Where she moves, a magic whisper
Stirs the world to wanton mirth;
Winter flies before her presence;
Forms of beauty find new birth;
Nature’s languid pulses flutter
With the fervid breath of Spring,
Zephyrs tell to opening blossoms:
‘Eros comes to reign as king!’
Ah! while life breaks forth in music,
Emerald hues, and heavenly light,
Warmth, and love, and fairest promise,
Still a vision of the night
Glides athwart the happy Present,
Vague as harvest hopes in May;
’Tis a dream of gloomy Hadës
Haunts the young Persephoné!
So, to Mother Earth she falters:
‘Though thy daughter, still his wife.
Zeus decrees in kingly fashion,
Death shall hold the hand of Life:
Zeus decrees, and in one circle
Life and Death doth still combine.
Though I crown thee with my beauty,
Though my soul is part of thine,
Yet the mighty Hadës holds me
By a power that is divine.
‘But, sweet mother, Life can only
Be withdrawn.
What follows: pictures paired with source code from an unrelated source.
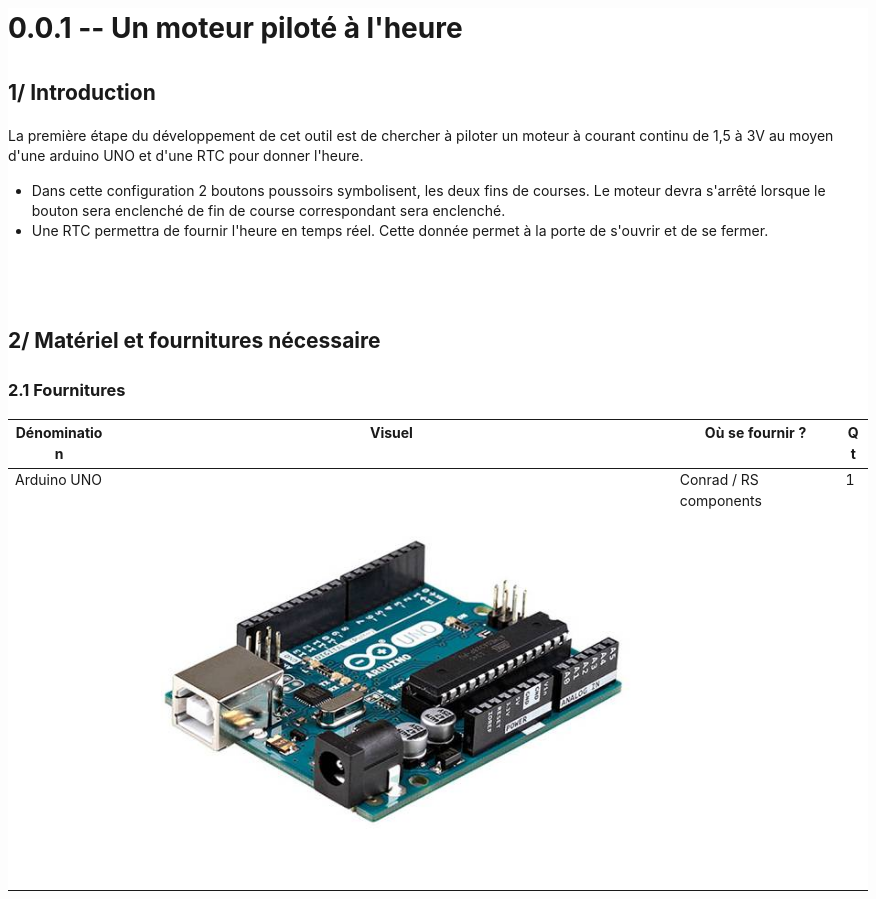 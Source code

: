 # 0.0.1 -- Un moteur piloté à l'heure
## 1/ Introduction
La première étape du développement de cet outil est de chercher à piloter un moteur à courant continu de 1,5 à 3V au moyen d'une arduino UNO et d'une RTC pour donner l'heure. 
 - Dans cette configuration 2 boutons poussoirs symbolisent, les deux fins de courses. Le moteur devra s'arrêté lorsque le bouton sera enclenché de fin de course correspondant sera enclenché.
 - Une RTC permettra de fournir l'heure en temps réel. Cette donnée permet à la porte de s'ouvrir et de se fermer. 

</br></br>
## 2/ Matériel et fournitures nécessaire
### 2.1 Fournitures
|Dénomination|Visuel|Où se fournir ?|Qt|
|------|------|-----|--|
|Arduino UNO|![DevMR2-3.jpg](pictures/DevMR2-4.jpg)|Conrad / RS components|1|
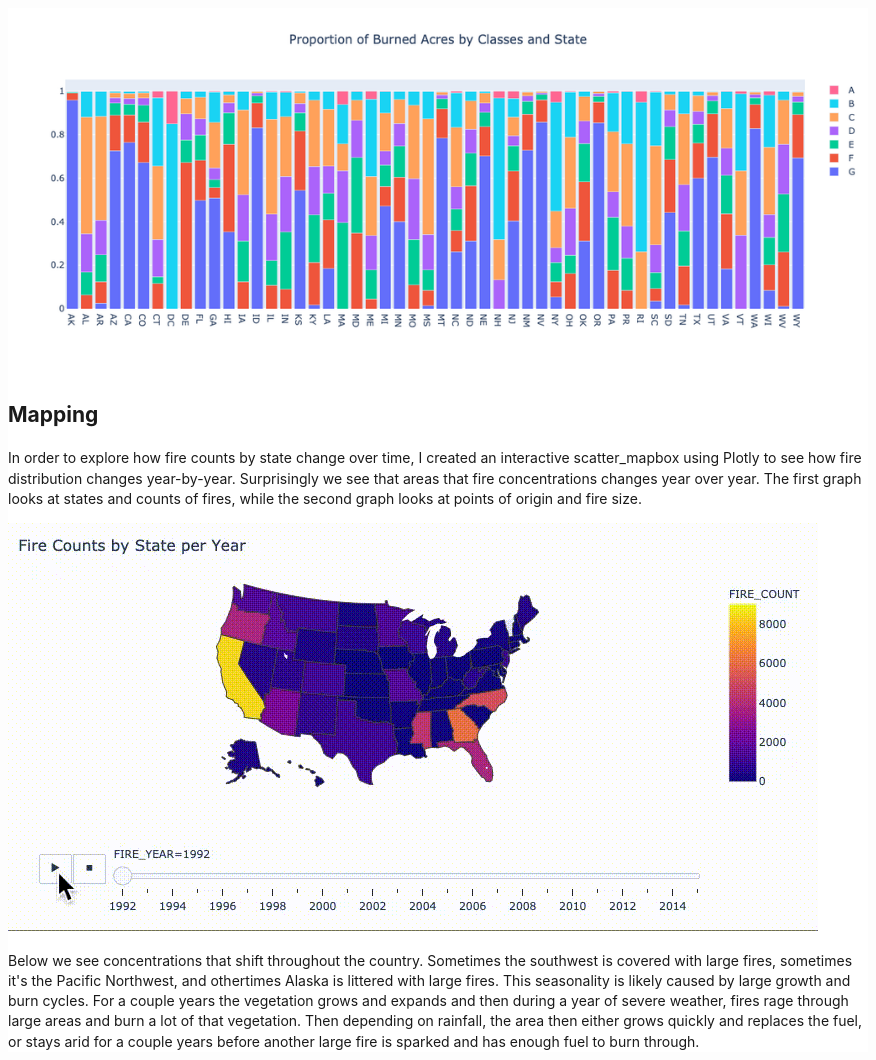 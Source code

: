    <img src="./plots/prop_area_by_class_state.png" alt="Example" width="1200" height="">

## Mapping

In order to explore how fire counts by state change over time, I created an interactive scatter_mapbox using Plotly to see how fire distribution changes year-by-year. Surprisingly we see that areas that fire concentrations changes year over year. The first graph looks at states and counts of fires, while the second graph looks at points of origin and fire size. 

![](./states-count-by-year.gif)

Below we see concentrations that shift throughout the country. Sometimes the southwest is covered with large fires, sometimes it's the Pacific Northwest, and othertimes Alaska is littered with large fires. This seasonality is likely caused by large growth and burn cycles. For a couple years the vegetation grows and expands and then during a year of severe weather, fires rage through large areas and burn a lot of that vegetation. Then depending on rainfall, the area then either grows quickly and replaces the fuel, or stays arid for a couple years before another large fire is sparked and has enough fuel to burn through.

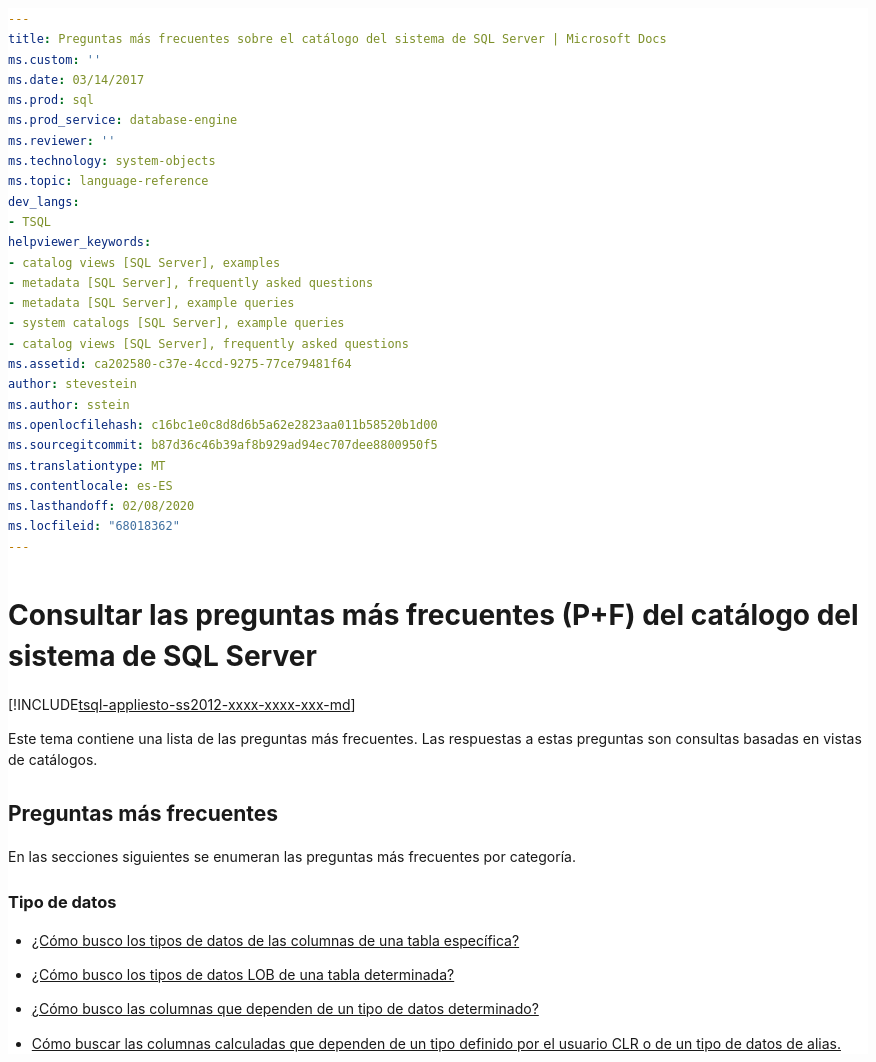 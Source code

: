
 ```yaml
---
title: Preguntas más frecuentes sobre el catálogo del sistema de SQL Server | Microsoft Docs
ms.custom: ''
ms.date: 03/14/2017
ms.prod: sql
ms.prod_service: database-engine
ms.reviewer: ''
ms.technology: system-objects
ms.topic: language-reference
dev_langs:
- TSQL
helpviewer_keywords:
- catalog views [SQL Server], examples
- metadata [SQL Server], frequently asked questions
- metadata [SQL Server], example queries
- system catalogs [SQL Server], example queries
- catalog views [SQL Server], frequently asked questions
ms.assetid: ca202580-c37e-4ccd-9275-77ce79481f64
author: stevestein
ms.author: sstein
ms.openlocfilehash: c16bc1e0c8d8d6b5a62e2823aa011b58520b1d00
ms.sourcegitcommit: b87d36c46b39af8b929ad94ec707dee8800950f5
ms.translationtype: MT
ms.contentlocale: es-ES
ms.lasthandoff: 02/08/2020
ms.locfileid: "68018362"
---
```

# <a name="querying-the-sql-server-system-catalog-faq"></a>Consultar las preguntas más frecuentes (P+F) del catálogo del sistema de SQL Server
[!INCLUDE[tsql-appliesto-ss2012-xxxx-xxxx-xxx-md](../../includes/tsql-appliesto-ss2012-xxxx-xxxx-xxx-md.md)]

  Este tema contiene una lista de las preguntas más frecuentes. Las respuestas a estas preguntas son consultas basadas en vistas de catálogos.  
  
##  <a name="_TOP"></a>Preguntas más frecuentes  
 En las secciones siguientes se enumeran las preguntas más frecuentes por categoría.  
  
### <a name="data-types"></a>Tipo de datos  
  
-   [¿Cómo busco los tipos de datos de las columnas de una tabla específica?](#_FAQ7)  
  
-   [¿Cómo busco los tipos de datos LOB de una tabla determinada?](#_FAQ14)  
  
-   [¿Cómo busco las columnas que dependen de un tipo de datos determinado?](#_FAQ22)  
  
-   [Cómo buscar las columnas calculadas que dependen de un tipo definido por el usuario CLR o de un tipo de datos de alias.](#_FAQ23)  
   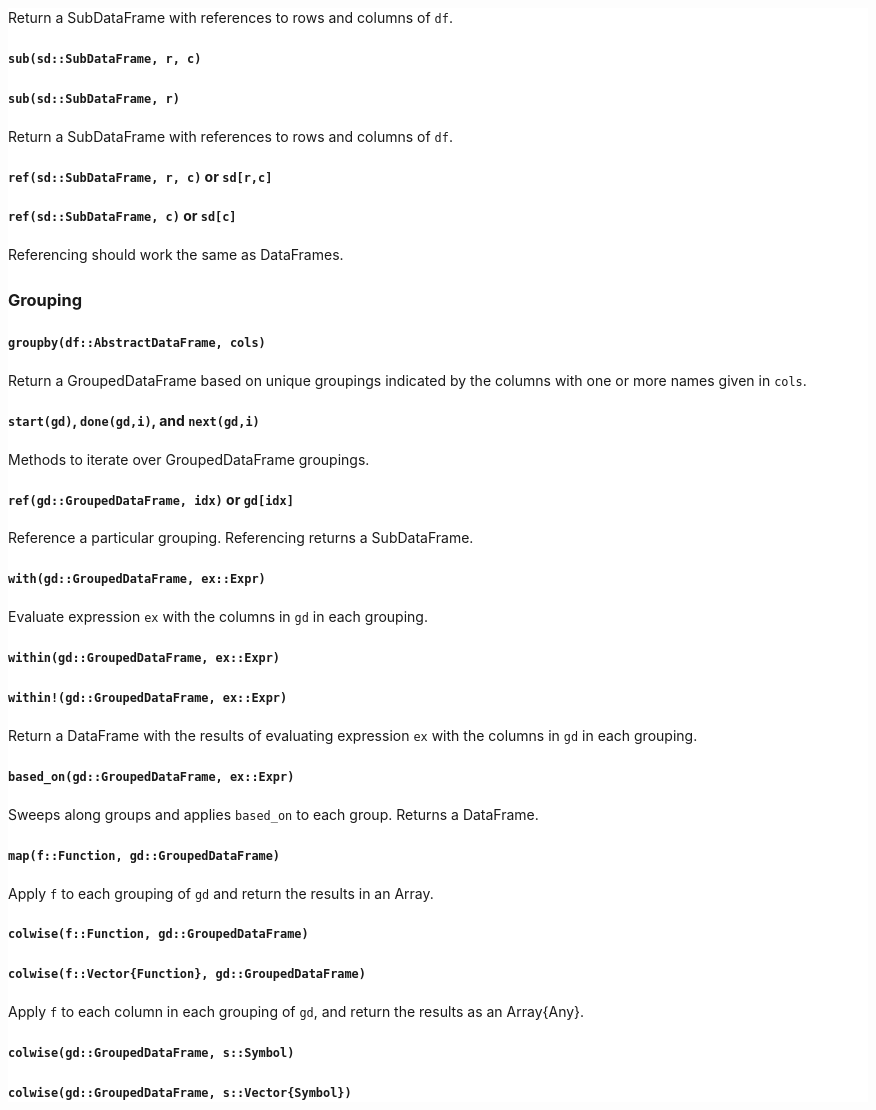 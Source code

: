 Return a SubDataFrame with references to rows and columns of `df`.


#### `sub(sd::SubDataFrame, r, c)`
#### `sub(sd::SubDataFrame, r)`

Return a SubDataFrame with references to rows and columns of `df`.

#### `ref(sd::SubDataFrame, r, c)` or `sd[r,c]`
#### `ref(sd::SubDataFrame, c)` or `sd[c]`

Referencing should work the same as DataFrames.


### Grouping

#### `groupby(df::AbstractDataFrame, cols)`

Return a GroupedDataFrame based on unique groupings indicated by the
columns with one or more names given in `cols`.

#### `start(gd)`, `done(gd,i)`, and `next(gd,i)`

Methods to iterate over GroupedDataFrame groupings.

#### `ref(gd::GroupedDataFrame, idx)` or `gd[idx]`

Reference a particular grouping. Referencing returns a SubDataFrame.

#### `with(gd::GroupedDataFrame, ex::Expr)`

Evaluate expression `ex` with the columns in `gd` in each grouping.

#### `within(gd::GroupedDataFrame, ex::Expr)`
#### `within!(gd::GroupedDataFrame, ex::Expr)`

Return a DataFrame with the results of evaluating expression `ex` with
the columns in `gd` in each grouping.

#### `based_on(gd::GroupedDataFrame, ex::Expr)`

Sweeps along groups and applies `based_on` to each group. Returns a
DataFrame.

#### `map(f::Function, gd::GroupedDataFrame)`

Apply `f` to each grouping of `gd` and return the results in an Array.

#### `colwise(f::Function, gd::GroupedDataFrame)`
#### `colwise(f::Vector{Function}, gd::GroupedDataFrame)`

Apply `f` to each column in each grouping of `gd`, and return the
results as an Array{Any}.

#### `colwise(gd::GroupedDataFrame, s::Symbol)`
#### `colwise(gd::GroupedDataFrame, s::Vector{Symbol})`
It never dies.
From the heart of sombre Hadës,
At thy call I will arise.
Year by year thy eager summons
Shall have power to break the chain,
All in all her youthful glory,
Will thy daughter come again.
‘Yet, because his spell must ever
Lie upon my charmèd soul,
He, the gloomy Lord of Shadows,
Shall my wayward will control.
As I heard thee call, my mother,
So his call I must obey;
Even here shall come his mandate,
And I may not answer nay.
Ah! when harvest fruits are garnered,
Mourn thy child Persephoné.’
[Original Note] Persephoné, according to the Greek mythology, was the daughter of Zeus (the Heavens) and Demeter (the Earth). Various legends are related of her, one of the later and most beautiful being that, when young, she was carried off by Pluto (ruler of the spirits of the dead), and by him made Queen of Hadës (the nether world). Her mother, in agony at her loss, searched for her all over the earth with torches, until at last she discovered her abode. The gods, moved by the mother’s distress, sent a messenger to bring Persephoné back, and Pluto consented to let her go on condition that she returned and spent a portion of every year with him. From this, Persephoné became among the ancients the symbol of Spring, her disappearance to the lower world coinciding with winter, and her reappearance in the upper world bringing back vegetable life and beauty.